During 10 seasons, from 1996-97 through to 2005-06, Julian Wachner set the Providence Singers on a path to unprecedented achievements in repertoire, musical growth, audience development, critical acclaim and artistic collaboration. Guest appearances with jazz legend Dave Brubeck at the Newport Jazz Festival and in Lincoln Center, subscription concerts with the Rhode Island Philharmonic and the New Haven Symphony Orchestra, and appearances with the Boston Landmarks Orchestra, Newport Baroque Orchestra and other organizations have marked the Providence Singers' growing reputation throughout the region.
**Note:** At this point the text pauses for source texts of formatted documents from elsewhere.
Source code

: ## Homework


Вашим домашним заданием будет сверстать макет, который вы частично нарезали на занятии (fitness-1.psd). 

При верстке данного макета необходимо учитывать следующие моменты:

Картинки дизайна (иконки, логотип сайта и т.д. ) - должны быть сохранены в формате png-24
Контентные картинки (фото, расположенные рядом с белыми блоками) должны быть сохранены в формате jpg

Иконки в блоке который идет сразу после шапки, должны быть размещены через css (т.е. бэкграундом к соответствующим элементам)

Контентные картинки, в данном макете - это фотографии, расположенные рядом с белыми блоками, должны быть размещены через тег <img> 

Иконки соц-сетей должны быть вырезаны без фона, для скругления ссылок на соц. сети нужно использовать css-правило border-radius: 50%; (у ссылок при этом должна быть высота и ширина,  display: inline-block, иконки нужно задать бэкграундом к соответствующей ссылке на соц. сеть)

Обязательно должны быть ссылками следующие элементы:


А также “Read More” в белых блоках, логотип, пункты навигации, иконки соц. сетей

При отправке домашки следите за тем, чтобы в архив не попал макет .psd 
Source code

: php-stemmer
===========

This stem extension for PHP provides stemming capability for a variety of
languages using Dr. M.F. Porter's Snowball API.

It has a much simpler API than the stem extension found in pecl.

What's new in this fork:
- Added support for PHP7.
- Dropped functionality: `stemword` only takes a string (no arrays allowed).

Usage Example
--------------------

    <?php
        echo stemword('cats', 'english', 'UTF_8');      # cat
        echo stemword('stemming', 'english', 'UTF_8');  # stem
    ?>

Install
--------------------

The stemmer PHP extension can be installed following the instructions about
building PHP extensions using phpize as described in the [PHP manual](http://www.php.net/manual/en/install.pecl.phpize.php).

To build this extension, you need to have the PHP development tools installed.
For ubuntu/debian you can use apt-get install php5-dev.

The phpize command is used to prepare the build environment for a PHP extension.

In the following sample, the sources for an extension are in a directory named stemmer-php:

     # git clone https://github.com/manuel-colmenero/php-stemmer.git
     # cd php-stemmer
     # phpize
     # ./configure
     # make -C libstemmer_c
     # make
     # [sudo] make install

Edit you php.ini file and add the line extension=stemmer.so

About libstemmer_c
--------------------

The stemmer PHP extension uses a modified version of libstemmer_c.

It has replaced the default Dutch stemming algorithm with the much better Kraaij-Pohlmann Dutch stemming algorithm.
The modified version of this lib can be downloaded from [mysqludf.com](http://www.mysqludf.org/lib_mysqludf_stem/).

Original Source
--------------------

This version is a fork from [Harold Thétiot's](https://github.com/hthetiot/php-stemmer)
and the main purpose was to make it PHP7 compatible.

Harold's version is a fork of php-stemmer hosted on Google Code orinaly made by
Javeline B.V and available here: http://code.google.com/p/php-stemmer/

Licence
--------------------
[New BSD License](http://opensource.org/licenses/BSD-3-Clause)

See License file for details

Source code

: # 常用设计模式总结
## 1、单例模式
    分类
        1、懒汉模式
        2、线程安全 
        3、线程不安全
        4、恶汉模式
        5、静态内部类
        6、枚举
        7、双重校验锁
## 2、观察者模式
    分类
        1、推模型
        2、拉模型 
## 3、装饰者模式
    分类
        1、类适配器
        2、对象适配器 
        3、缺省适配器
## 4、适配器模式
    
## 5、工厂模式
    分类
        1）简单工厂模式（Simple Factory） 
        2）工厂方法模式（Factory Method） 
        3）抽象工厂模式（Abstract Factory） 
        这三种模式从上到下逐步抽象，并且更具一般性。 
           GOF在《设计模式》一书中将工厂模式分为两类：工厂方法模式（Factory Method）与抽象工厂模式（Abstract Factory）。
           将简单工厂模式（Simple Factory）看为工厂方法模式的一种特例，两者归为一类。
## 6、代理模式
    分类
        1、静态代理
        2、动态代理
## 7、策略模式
In 2003-04, the Providence Singers expanded its programs to include an educational program for high school students. Founded collaboratively with the Music School of the Rhode Island Philharmonic, the Junior Providence Singers is now a 15-week intensive choral training and performance program administered by the Providence Singers at the Philharmonic's Carter Center for Music Education.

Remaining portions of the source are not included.